In pictorial details the poet first describes how the moon slowly and silently glides through the silver sphere. The moon beams assert a magical spell over the natural objects. The fruit trees down the earth are carrying silvery fruits glisten with the soft glossy light of the moon. The casement, the thatched roof sheltering the dog- everything is silvery. Doves are too resting here in silvery lights. The harvest mouse running to and fro is coloured silver with claws and eyes. Even the fish in the water is silver. The stream is also coloured by shining silver.

By the eerie atmosphere of nature the poet presents a silvery beauty where there is no human activities- but the world of animal activities of dog, bird, fish etc. most interestingly the stillness, calm and quietude of the nocturnal setting arrests our mind.

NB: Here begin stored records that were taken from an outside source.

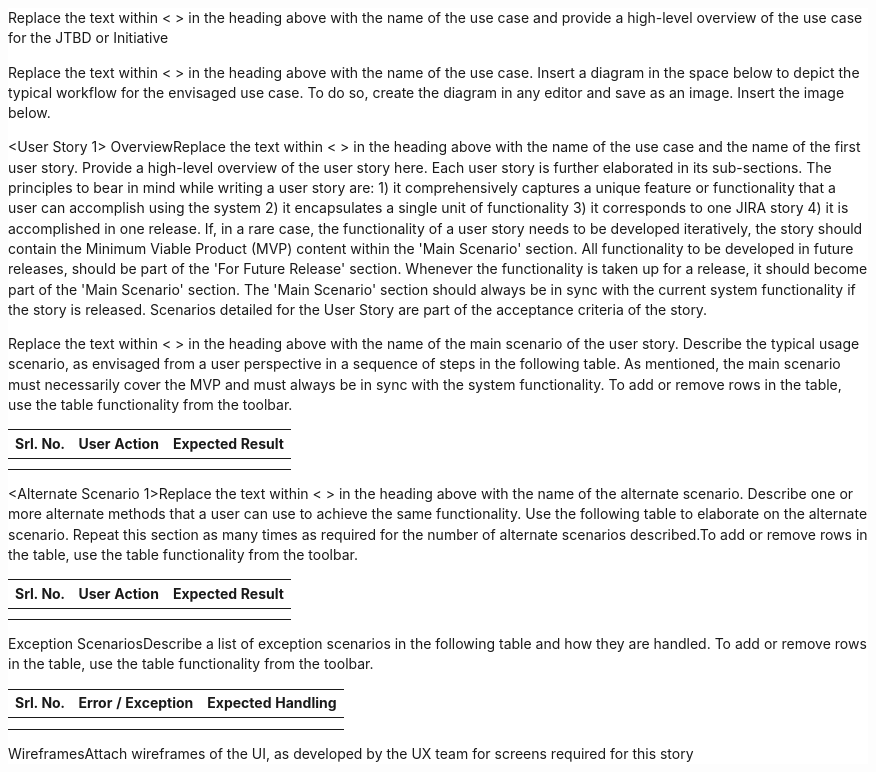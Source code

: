 Replace the text within < > in the heading above with the name of the use case and provide a high-level overview of the use case for the JTBD or Initiative&#x20;

Replace the text within < > in the heading above with the name of the use case. Insert a diagram in the space below to depict the typical workflow for the envisaged use case. To do so, create the diagram in any editor and save as an image. Insert the image below. &#x20;

\<User Story 1> OverviewReplace the text within < > in the heading above with the name of the use case and the name of the first user story. Provide a high-level overview of the user story here. Each user story is further elaborated in its sub-sections. The principles to bear in mind while writing a user story are: 1) it comprehensively captures a unique feature or functionality that a user can accomplish using the system 2) it encapsulates a single unit of functionality 3) it corresponds to one JIRA story 4) it is accomplished in one release. If, in a rare case, the functionality of a user story needs to be developed iteratively, the story should contain the Minimum Viable Product (MVP) content within the 'Main Scenario' section. All functionality to be developed in future releases, should be part of the 'For Future Release' section. Whenever the functionality is taken up for a release, it should become part of the 'Main Scenario' section. The 'Main Scenario' section should always be in sync with the current system functionality if the story is released. Scenarios detailed for the User Story are part of the acceptance criteria of the story.

Replace the text within < > in the heading above with the name of the main scenario of the user story. Describe the typical usage scenario, as envisaged from a user perspective in a sequence of steps in the following table. As mentioned, the main scenario must necessarily cover the MVP and must always be in sync with the system functionality. To add or remove rows in the table, use the table functionality from the toolbar.&#x20;

| Srl. No. | User Action | Expected Result |
| -------- | ----------- | --------------- |
|          |             |                 |
|          |             |                 |

\<Alternate Scenario 1>Replace the text within < > in the heading above with the name of the alternate scenario. Describe one or more alternate methods that a user can use to achieve the same functionality. Use the following table to elaborate on the alternate scenario. Repeat this section as many times as required for the number of alternate scenarios described.To add or remove rows in the table, use the table functionality from the toolbar.&#x20;

| Srl. No. | User Action | Expected Result |
| -------- | ----------- | --------------- |
|          |             |                 |
|          |             |                 |

Exception ScenariosDescribe a list of exception scenarios in the following table and how they are handled. To add or remove rows in the table, use the table functionality from the toolbar. &#x20;

| Srl. No. | Error / Exception | Expected Handling |
| -------- | ----------------- | ----------------- |
|          |                   |                   |
|          |                   |                   |

WireframesAttach wireframes of the UI, as developed by the UX team for screens required for this story  &#x20;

Again Silver is replete with beautiful imageries. First of all moon has been personified as an elf walking on the territory wearing silver shoon. And her magic spell is turning everything into silver and silence. The sleeping dog in the kennel with its silver paws is lying like a piece of log. The feathers of roasting doves are turning silvery. A harvest mouse goes scampering by with silver claws, and silver eye. The moveless fish in the water gleam by the moonlight. The river side reeds are tossing on the bank of Silver River. This sensual- visual imagery are furnished in the quoted few lines:

Silver

Slowly, silently, now the moon
Walks the night in her silver shoon;
This way, and that, she peers, and sees
Silver fruit upon silver trees;
One by one the casements catch
Her beams beneath the silvery thatch;
Couched in his kennel, like a log,
With paws of silver sleeps the dog;
From their shadowy cote the white breasts peep
Of doves in a silver-feathered sleep;
A harvest mouse goes scampering by,
With silver claws, and silver eye;
And moveless fish in the water gleam,
By silver reeds in a silver stream.

"Silver" is a fine nocturnal poem. The subtle way in which the poet builds the world of the moonlit night is really worthy of praise. The poem is superb not only from the standpoint of artistic beauty, but also from the presentation of details and arrangement of the perfect snap shot of a silvery night. The collages of rustic setting with huts, meadows, reed strew river remain ever alive in our heart appealing to mystery and awe of nature.